Choreographing problems: expressive concepts in European contemporary dance

Abstract

This dissertation explores how a recent set of practices in contemporary choreography in Europe give rise to distinctive concepts of its own, concepts that account for processes of making, performing, and attending choreographic performances. The concepts express problems that distinguish the creation of seven works examined here. The problems posed by these choreographers critically address the prevailing regime of representation in theatrical dance, a regime characterized by an emphasis on bodily movement, identification of the human body, and the theater's act of communication in the reception of the audience.
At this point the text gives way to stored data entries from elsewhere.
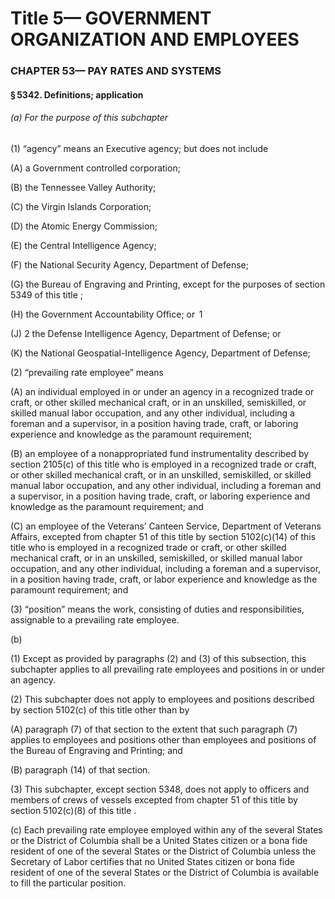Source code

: 
# Title 5— GOVERNMENT ORGANIZATION AND EMPLOYEES
### CHAPTER 53— PAY RATES AND SYSTEMS
#### § 5342. Definitions; application
###### (a) For the purpose of this subchapter

(1) “agency” means an Executive agency; but does not include

(A) a Government controlled corporation;

(B) the Tennessee Valley Authority;

(C) the Virgin Islands Corporation;

(D) the Atomic Energy Commission;

(E) the Central Intelligence Agency;

(F) the National Security Agency, Department of Defense;

(G) the Bureau of Engraving and Printing, except for the purposes of section 5349 of this title ;

(H) the Government Accountability Office; or  1

(J) 2 the Defense Intelligence Agency, Department of Defense; or

(K) the National Geospatial-Intelligence Agency, Department of Defense;

(2) “prevailing rate employee” means

(A) an individual employed in or under an agency in a recognized trade or craft, or other skilled mechanical craft, or in an unskilled, semiskilled, or skilled manual labor occupation, and any other individual, including a foreman and a supervisor, in a position having trade, craft, or laboring experience and knowledge as the paramount requirement;

(B) an employee of a nonappropriated fund instrumentality described by section 2105(c) of this title who is employed in a recognized trade or craft, or other skilled mechanical craft, or in an unskilled, semiskilled, or skilled manual labor occupation, and any other individual, including a foreman and a supervisor, in a position having trade, craft, or laboring experience and knowledge as the paramount requirement; and

(C) an employee of the Veterans’ Canteen Service, Department of Veterans Affairs, excepted from chapter 51 of this title by section 5102(c)(14) of this title who is employed in a recognized trade or craft, or other skilled mechanical craft, or in an unskilled, semiskilled, or skilled manual labor occupation, and any other individual, including a foreman and a supervisor, in a position having trade, craft, or labor experience and knowledge as the paramount requirement; and

(3) “position” means the work, consisting of duties and responsibilities, assignable to a prevailing rate employee.

(b)

(1) Except as provided by paragraphs (2) and (3) of this subsection, this subchapter applies to all prevailing rate employees and positions in or under an agency.

(2) This subchapter does not apply to employees and positions described by section 5102(c) of this title other than by

(A) paragraph (7) of that section to the extent that such paragraph (7) applies to employees and positions other than employees and positions of the Bureau of Engraving and Printing; and

(B) paragraph (14) of that section.

(3) This subchapter, except section 5348, does not apply to officers and members of crews of vessels excepted from chapter 51 of this title by section 5102(c)(8) of this title .

(c) Each prevailing rate employee employed within any of the several States or the District of Columbia shall be a United States citizen or a bona fide resident of one of the several States or the District of Columbia unless the Secretary of Labor certifies that no United States citizen or bona fide resident of one of the several States or the District of Columbia is available to fill the particular position.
In the works considered here, the synthesis between the body and movement - as the relation of movement to the body as its subject or of movement to the object of dance - upon which modern dance is founded is broken. Choreographing problems, in the sense explored in this dissertation, involves composing these ruptures between movement, the body and duration in performance such that they engender a shock upon sensibility, one that inhibits recognition. Thus problems "force" thinking as an exercise of the limits of sensibility that can be accounted for not by representation, but by the principle of expression that Gilles Deleuze develops from Spinoza'a philosophy. "Part-bodies", "part-machines", "movement-sensations", "headbox", "wired assemblings", "stutterances", "power-motion", "crisis-motion", "cut-ending", and "resonance" are proposed here as expressive concepts that account for the construction of problems and compositions that desubjectivize or disobjectivize relations between movement, body, and duration, between performing and attending performance. Developed through a careful analysis of how problems structure these performances, this thesis on expressive conceots further contributes to a redefinition of performance in general by making two additional claims. The first concerns the disjunction between making, performing and attending as three distinct modes of performance that involve divergent temporalities and processes. The second regards the shift from performance as the act in passing present towards the temporalization of performance qua process, where movement and duration are equated with ongoing transforation, a process that makes the past persist in the present.